不思議なやさしさのあるファンタジー絵本
没後12年たった今でも、安房直子さんの不思議な魅力は衰えることなく、その世界は、読む人の心を引きつけ、解放してくれる魔法の空間です。子どもから大人まで、幅広いファンに支えられ、今なお、多くの作品が、読まれています。 安房直子の絵本としてこれまで、『山のタンタラばあさん』、『くまの楽器店』を出版しており、好評いただいています。3作品目として、『ひめねずみとガラスのストーブ』をラインナップいたします。 この作品は、1969年『目白児童文学』に発表され、その後は、どこにも掲載されずに埋もれていた作品です。今回、スロヴァキア在住の降矢ななさんのすばらしい絵でよみがえりました。 風の子のくせに寒がりのフーは、くまのストーブ店でガラスのストーブを手にいれます。美しいストーブに火をつけて暖まっていますと、ひめねずみがやってきました。「お日さまがおっこちてきたのかと思った」ガラスのストーブは、心まで温かくなるようでした。時間と空間をこえて旅をするうちに、フーは大人へと成長していきます。 心いやされるお話しの世界は、こどもから大人まで堪能できるでしょう。
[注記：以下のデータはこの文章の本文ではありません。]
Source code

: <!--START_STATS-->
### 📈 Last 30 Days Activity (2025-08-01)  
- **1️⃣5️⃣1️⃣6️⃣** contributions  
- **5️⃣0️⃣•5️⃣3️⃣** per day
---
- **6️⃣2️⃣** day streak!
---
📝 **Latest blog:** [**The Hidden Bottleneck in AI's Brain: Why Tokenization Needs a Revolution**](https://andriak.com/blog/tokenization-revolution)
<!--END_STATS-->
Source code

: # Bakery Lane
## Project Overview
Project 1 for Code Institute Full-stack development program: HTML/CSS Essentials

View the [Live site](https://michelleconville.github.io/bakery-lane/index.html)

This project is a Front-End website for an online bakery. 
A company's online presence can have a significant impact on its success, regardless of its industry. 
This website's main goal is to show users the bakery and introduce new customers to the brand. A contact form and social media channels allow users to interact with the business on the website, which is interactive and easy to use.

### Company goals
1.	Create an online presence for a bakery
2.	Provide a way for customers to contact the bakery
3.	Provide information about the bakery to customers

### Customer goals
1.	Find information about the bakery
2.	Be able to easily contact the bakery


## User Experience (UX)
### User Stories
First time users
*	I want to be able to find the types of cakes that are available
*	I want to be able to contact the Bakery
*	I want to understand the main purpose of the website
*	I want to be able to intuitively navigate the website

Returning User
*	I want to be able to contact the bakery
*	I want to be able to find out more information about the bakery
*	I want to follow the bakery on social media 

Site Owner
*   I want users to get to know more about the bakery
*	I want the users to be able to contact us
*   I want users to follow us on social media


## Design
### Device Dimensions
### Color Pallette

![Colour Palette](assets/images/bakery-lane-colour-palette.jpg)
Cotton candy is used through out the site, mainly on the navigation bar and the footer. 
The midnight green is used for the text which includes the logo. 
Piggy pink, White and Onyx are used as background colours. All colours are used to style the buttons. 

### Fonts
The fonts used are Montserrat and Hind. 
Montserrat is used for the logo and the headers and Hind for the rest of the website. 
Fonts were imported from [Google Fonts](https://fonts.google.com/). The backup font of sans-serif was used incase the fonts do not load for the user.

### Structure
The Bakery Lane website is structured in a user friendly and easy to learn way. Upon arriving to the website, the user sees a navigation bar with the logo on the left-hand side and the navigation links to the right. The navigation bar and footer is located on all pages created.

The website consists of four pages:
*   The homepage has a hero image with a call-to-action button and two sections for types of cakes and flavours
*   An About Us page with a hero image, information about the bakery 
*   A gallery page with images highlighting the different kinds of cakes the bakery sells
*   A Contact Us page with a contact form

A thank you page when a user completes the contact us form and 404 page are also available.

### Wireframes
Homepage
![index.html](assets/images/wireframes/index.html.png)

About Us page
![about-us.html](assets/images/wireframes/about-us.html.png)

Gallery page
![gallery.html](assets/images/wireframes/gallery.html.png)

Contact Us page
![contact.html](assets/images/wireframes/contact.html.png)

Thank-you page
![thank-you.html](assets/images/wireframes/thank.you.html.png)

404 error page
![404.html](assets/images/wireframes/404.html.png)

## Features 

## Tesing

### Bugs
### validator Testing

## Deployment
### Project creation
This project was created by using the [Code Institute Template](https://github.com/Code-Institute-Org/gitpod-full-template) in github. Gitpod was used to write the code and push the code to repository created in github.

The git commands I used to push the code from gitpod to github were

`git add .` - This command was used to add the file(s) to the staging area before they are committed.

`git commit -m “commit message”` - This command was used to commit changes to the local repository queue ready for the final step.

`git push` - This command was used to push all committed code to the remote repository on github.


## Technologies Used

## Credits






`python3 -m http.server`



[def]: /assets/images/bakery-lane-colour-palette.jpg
編集者からのおすすめ情報 ふんわり浮遊感のある独特な安房直子さんのファンタジーの世界を、降矢ななさんが、奥行きのあるすばらしい絵で表現してくださいました。とにかく読み応えのある心に残る絵本です。
全ページ試し読みで息子達と一緒に読ませていただきました。
風の子・フーとひめねずみの出会いと別れ、かなわなかった再会が、切なく胸に響くストーリー。
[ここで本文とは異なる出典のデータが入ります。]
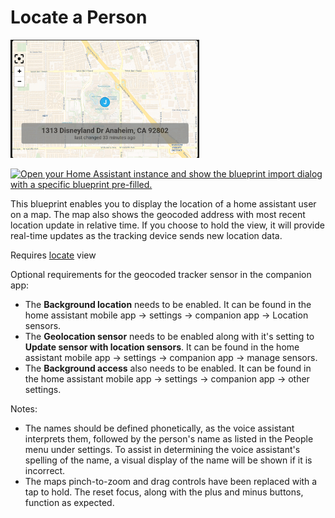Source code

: # Locate a Person

<a href="./locate_example.png"><img src="./locate_example.png" width="60%"></a>

[![Open your Home Assistant instance and show the blueprint import dialog with a specific blueprint pre-filled.](https://my.home-assistant.io/badges/blueprint_import.svg)](https://my.home-assistant.io/redirect/blueprint_import/?blueprint_url=https://github.com/dinki/View-Assist/blob/main/View_Assist_custom_sentences/Locate_a_Person/blueprint-locateaperson.yaml)

This blueprint enables you to display the location of a home assistant user on a map. The map also shows the geocoded address with most recent location update in relative time. If you choose to hold the view, it will provide real-time updates as the tracking device sends new location data.

Requires [locate]([https://github.com/dinki/View-Assist/blob/main/locate-a-person/View%20Assist%20dashboard%20and%20views/views/locate/](https://raw.githubusercontent.com/dinki/View-Assist/refs/heads/main/View%20Assist%20dashboard%20and%20views/views/locate/locate.yaml)) view

Optional requirements for the geocoded tracker sensor in the companion app:
  * The **Background location** needs to be enabled. It can be found in the home assistant mobile app -> settings -> companion app -> Location sensors.
  * The **Geolocation sensor** needs to be enabled along with it's setting to **Update sensor with location sensors**. It can be found in the home assistant mobile app -> settings -> companion app -> manage sensors.  
  * The **Background access** also needs to be enabled. It can be found in the home assistant mobile app -> settings -> companion app -> other settings.

Notes:
  * The names should be defined phonetically, as the voice assistant interprets them, followed by the person's name as listed in the People menu under settings. To assist in determining the voice assistant's spelling of the name, a visual display of the name will be shown if it is incorrect.
  *  The maps pinch-to-zoom and drag controls have been replaced with a tap to hold. The reset focus, along with the plus and minus buttons, function as expected.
ふたりをつなぐ、炎が透けるガラスのストーブが強く印象に残りました。
ガラスの持つ美しさ、透明感、儚さ、割れてしまったら元には戻れないというイメージが、このお話を象徴しているような気がします。
降谷ななさんの絵が、安房直子さんの世界に本当にぴったりでした。
好奇心を抑えられずに旅立つフーをひめねずみが見送る場面で
小2の息子は、私や弟に悟られないよう、声を殺して、あさっての方を向いて涙をぬぐいながら号泣していました。
こんな物語に感情移入できるようになったのか、
こんな泣き方をするようになったのか、とそちらも感慨深かったです。
年長の息子は、兄が泣いていることにびっくりしていました。
ふふふ、君にはまだ分からない「切なさ」という感情があるのだよ。
最後、フーの成長に感じ入ってしまったのは親の私の方でした。
ずっと心に残りそうな、そんな作品。